The hidden taboo: Truth of violence against men
Mention domestic violence and chances are you’ll conjure up the image of a raging drunken man towering over a cowering and crying woman, the victim of a vicious violent assault.
Many women do live in such unhappy and turbulent relationships but, sadly, many thousands of men across the UK are also subject to domestic abuse - at the hands of women.
The subject is largely taboo – men are expected to be able to deal with such issues, a problem that is easily swept under the carpet.
But South Yorkshire was the focus for a nationwide conference for male survivors of domestic abuse – a chance to put the topic firmly in the spotlight and give those involved a chance to speak out, tell their harrowing stories and discover they are not alone when it comes to dealing with violent and abusive female partners.
One in five domestic violence victims in this region are men - and it is a figure that is increasing.
Doncaster Rovers’ Keepmoat Stadium played host to the event, staged by the ManKind Initiative, a nationwide charity set up to help male victims of domestic abuse.
And there was a very good reason Yorkshire was chosen as the setting for the conference, attended by more than 130 delegates.
Between 2012 and June 2014, 18,217 men reported to the three Yorkshire police forces stating they were victims of domestic abuse.
The figure rises to 24,025 if Humberside Police is included.
In South Yorkshire alone, between 2012 and August 2015, 19,459 men had reported male domestic abuse to police.
But the charity believes the real figures are likely to be higher due to the high level of under-reporting by men. In the UK, more than 500,000 men suffer from partner abuse every year, the charity estimates.
Ian McNicholl, who chaired the conference, understands the problem better than most.
The 52-year-old, from East Yorkshire, suffered at the hands of a former partner for 18 months, suffering a string of horrific injuries which he says, almost claimed his life.
He said: “Far too many men feel they’re to blame, they’re weak and they’re alone often because they do not think there is support for them. We aim to change that so no man suffers in silence and realise they can escape and rebuild their lives.”
Ian now uses his own experiences to highlight to others the problems living with an abusive woman can bring.
His ex-girlfriend is serving a seven year prison sentence for GBH and assault, the culmination of months of physical and mental abuse.

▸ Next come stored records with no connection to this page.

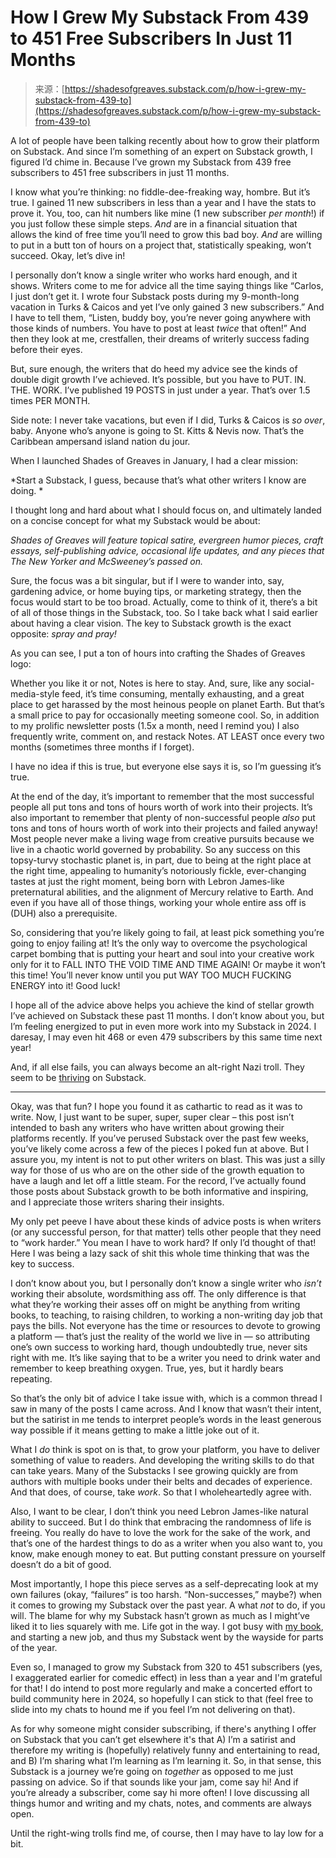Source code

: <!--yml
category: 未分类
date: 2024-05-27 14:51:30
-->

# How I Grew My Substack From 439 to 451 Free Subscribers In Just 11 Months

> 来源：[https://shadesofgreaves.substack.com/p/how-i-grew-my-substack-from-439-to](https://shadesofgreaves.substack.com/p/how-i-grew-my-substack-from-439-to)

A lot of people have been talking recently about how to grow their platform on Substack. And since I’m something of an expert on Substack growth, I figured I’d chime in. Because I’ve grown my Substack from 439 free subscribers to 451 free subscribers in just 11 months.

I know what you’re thinking: no fiddle-dee-freaking way, hombre. But it’s true. I gained 11 new subscribers in less than a year and I have the stats to prove it. You, too, can hit numbers like mine (1 new subscriber *per month*!) if you just follow these simple steps. *And* are in a financial situation that allows the kind of free time you’ll need to grow this bad boy. *And* are willing to put in a butt ton of hours on a project that, statistically speaking, won’t succeed. Okay, let’s dive in!

I personally don’t know a single writer who works hard enough, and it shows. Writers come to me for advice all the time saying things like “Carlos, I just don’t get it. I wrote four Substack posts during my 9-month-long vacation in Turks & Caicos and yet I’ve only gained 3 new subscribers.” And I have to tell them, “Listen, buddy boy, you’re never going anywhere with those kinds of numbers. You have to post at least *twice* that often!” And then they look at me, crestfallen, their dreams of writerly success fading before their eyes.

But, sure enough, the writers that do heed my advice see the kinds of double digit growth I’ve achieved. It’s possible, but you have to PUT. IN. THE. WORK. I’ve published 19 POSTS in just under a year. That’s over 1.5 times PER MONTH. 

Side note: I never take vacations, but even if I did, Turks & Caicos is *so over*, baby. Anyone who’s anyone is going to St. Kitts & Nevis now. That’s the Caribbean ampersand island nation du jour.   

When I launched Shades of Greaves in January, I had a clear mission: 

*Start a Substack, I guess, because that’s what other writers I know are doing. *

I thought long and hard about what I should focus on, and ultimately landed on a concise concept for what my Substack would be about: 

*Shades of Greaves will feature topical satire, evergreen humor pieces, craft essays, self-publishing advice, occasional life updates, and any pieces that The New Yorker and McSweeney’s passed on.*

Sure, the focus was a bit singular, but if I were to wander into, say, gardening advice, or home buying tips, or marketing strategy, then the focus would start to be too broad. Actually, come to think of it, there’s a bit of all of those things in the Substack, too. So I take back what I said earlier about having a clear vision. The key to Substack growth is the exact opposite: *spray and pray!*

As you can see, I put a ton of hours into crafting the Shades of Greaves logo:

Whether you like it or not, Notes is here to stay. And, sure, like any social-media-style feed, it’s time consuming, mentally exhausting, and a great place to get harassed by the most heinous people on planet Earth. But that’s a small price to pay for occasionally meeting someone cool. So, in addition to my prolific newsletter posts (1.5x a month, need I remind you) I also frequently write, comment on, and restack Notes. AT LEAST once every two months (sometimes three months if I forget).

I have no idea if this is true, but everyone else says it is, so I’m guessing it’s true.

At the end of the day, it’s important to remember that the most successful people all put tons and tons of hours worth of work into their projects. It’s also important to remember that plenty of non-successful people *also* put tons and tons of hours worth of work into their projects and failed anyway! Most people never make a living wage from creative pursuits because we live in a chaotic world governed by probability. So any success on this topsy-turvy stochastic planet is, in part, due to being at the right place at the right time, appealing to humanity’s notoriously fickle, ever-changing tastes at just the right moment, being born with Lebron James-like preternatural abilities, and the alignment of Mercury relative to Earth. And even if you have all of those things, working your whole entire ass off is (DUH) also a prerequisite.

So, considering that you’re likely going to fail, at least pick something you’re going to enjoy failing at! It’s the only way to overcome the psychological carpet bombing that is putting your heart and soul into your creative work only for it to FALL INTO THE VOID TIME AND TIME AGAIN! Or maybe it won’t this time! You’ll never know until you put WAY TOO MUCH FUCKING ENERGY into it! Good luck!  

I hope all of the advice above helps you achieve the kind of stellar growth I’ve achieved on Substack these past 11 months. I don’t know about you, but I’m feeling energized to put in even more work into my Substack in 2024\. I daresay, I may even hit 468 or even 479 subscribers by this same time next year!

And, if all else fails, you can always become an alt-right Nazi troll. They seem to be [thriving](https://www.theatlantic.com/ideas/archive/2023/11/substack-extremism-nazi-white-supremacy-newsletters/676156/) on Substack.

* * *

Okay, was that fun? I hope you found it as cathartic to read as it was to write. Now, I just want to be super, super, super clear – this post isn’t intended to bash any writers who have written about growing their platforms recently. If you’ve perused Substack over the past few weeks, you’ve likely come across a few of the pieces I poked fun at above. But I assure you, my intent is not to put other writers on blast. This was just a silly way for those of us who are on the other side of the growth equation to have a laugh and let off a little steam. For the record, I’ve actually found those posts about Substack growth to be both informative and inspiring, and I appreciate those writers sharing their insights.

My only pet peeve I have about these kinds of advice posts is when writers (or any successful person, for that matter) tells other people that they need to “work harder.” You mean I have to work hard? If only I’d thought of that! Here I was being a lazy sack of shit this whole time thinking that was the key to success. 

I don’t know about you, but I personally don’t know a single writer who *isn’t* working their absolute, wordsmithing ass off. The only difference is that what they’re working their asses off on might be anything from writing books, to teaching, to raising children, to working a non-writing day job that pays the bills. Not everyone has the time or resources to devote to growing a platform — that’s just the reality of the world we live in — so attributing one’s own success to working hard, though undoubtedly true, never sits right with me. It’s like saying that to be a writer you need to drink water and remember to keep breathing oxygen. True, yes, but it hardly bears repeating.

So that’s the only bit of advice I take issue with, which is a common thread I saw in many of the posts I came across. And I know that wasn’t their intent, but the satirist in me tends to interpret people’s words in the least generous way possible if it means getting to make a little joke out of it.

What I *do* think is spot on is that, to grow your platform, you have to deliver something of value to readers. And developing the writing skills to do that can take years. Many of the Substacks I see growing quickly are from authors with multiple books under their belts and decades of experience. And that does, of course, take *work*. So that I wholeheartedly agree with.

Also, I want to be clear, I don’t think you need Lebron James-like natural ability to succeed. But I do think that embracing the randomness of life is freeing. You really do have to love the work for the sake of the work, and that’s one of the hardest things to do as a writer when you also want to, you know, make enough money to eat. But putting constant pressure on yourself doesn’t do a bit of good. 

Most importantly, I hope this piece serves as a self-deprecating look at my own failures (okay, “failures” is too harsh. “Non-successes,” maybe?) when it comes to growing my Substack over the past year. A what *not* to do, if you will. The blame for why my Substack hasn’t grown as much as I might’ve liked it to lies squarely with me. Life got in the way. I got busy with [my book](https://www.amazon.com/dp/B0CF47Z8JG?maas=maas_adg_7C9BAC2EFA2585AA6123C15055227C59_afap_abs&ref_=aa_maas&tag=maas), and starting a new job, and thus my Substack went by the wayside for parts of the year. 

Even so, I managed to grow my Substack from 320 to 451 subscribers (yes, I exaggerated earlier for comedic effect) in less than a year and I'm grateful for that! I do intend to post more regularly and make a concerted effort to build community here in 2024, so hopefully I can stick to that (feel free to slide into my chats to hound me if you feel I’m not delivering on that).

As for why someone might consider subscribing, if there's anything I offer on Substack that you can’t get elsewhere it's that A) I’m a satirist and therefore my writing is (hopefully) relatively funny and entertaining to read, and B) I’m sharing what I’m learning as I’m learning it. So, in that sense, this Substack is a journey we’re going on *together* as opposed to me just passing on advice. So if that sounds like your jam, come say hi! And if you’re already a subscriber, come say hi more often! I love discussing all things humor and writing and my chats, notes, and comments are always open.

Until the right-wing trolls find me, of course, then I may have to lay low for a bit.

He said: “By the time I was rescued by police I had a fractured skull and multiple fractures to my cheekbone. I’ve had the septum on my nose replaced, I have a scar from an assault with a steam iron.
“It almost took my life. She told me in her last assault she was going to kill me. I was also on the point of suicide.”
Ian said he did not report the attacks earlier because he feared for his life and was ‘emotionally and physically ground-down’.
Mark Brooks, chairman of Mankind, said men often do not report abuse through ‘a sense of shame’. He added: “Men often do not report abuse because they feel embarrassed. They feel it undermines their identity as a man and a fear they won’t be believed.”
The charity offers help to all male victims of domestic abuse, as well as their children, enabling them to escape from the situation they are in.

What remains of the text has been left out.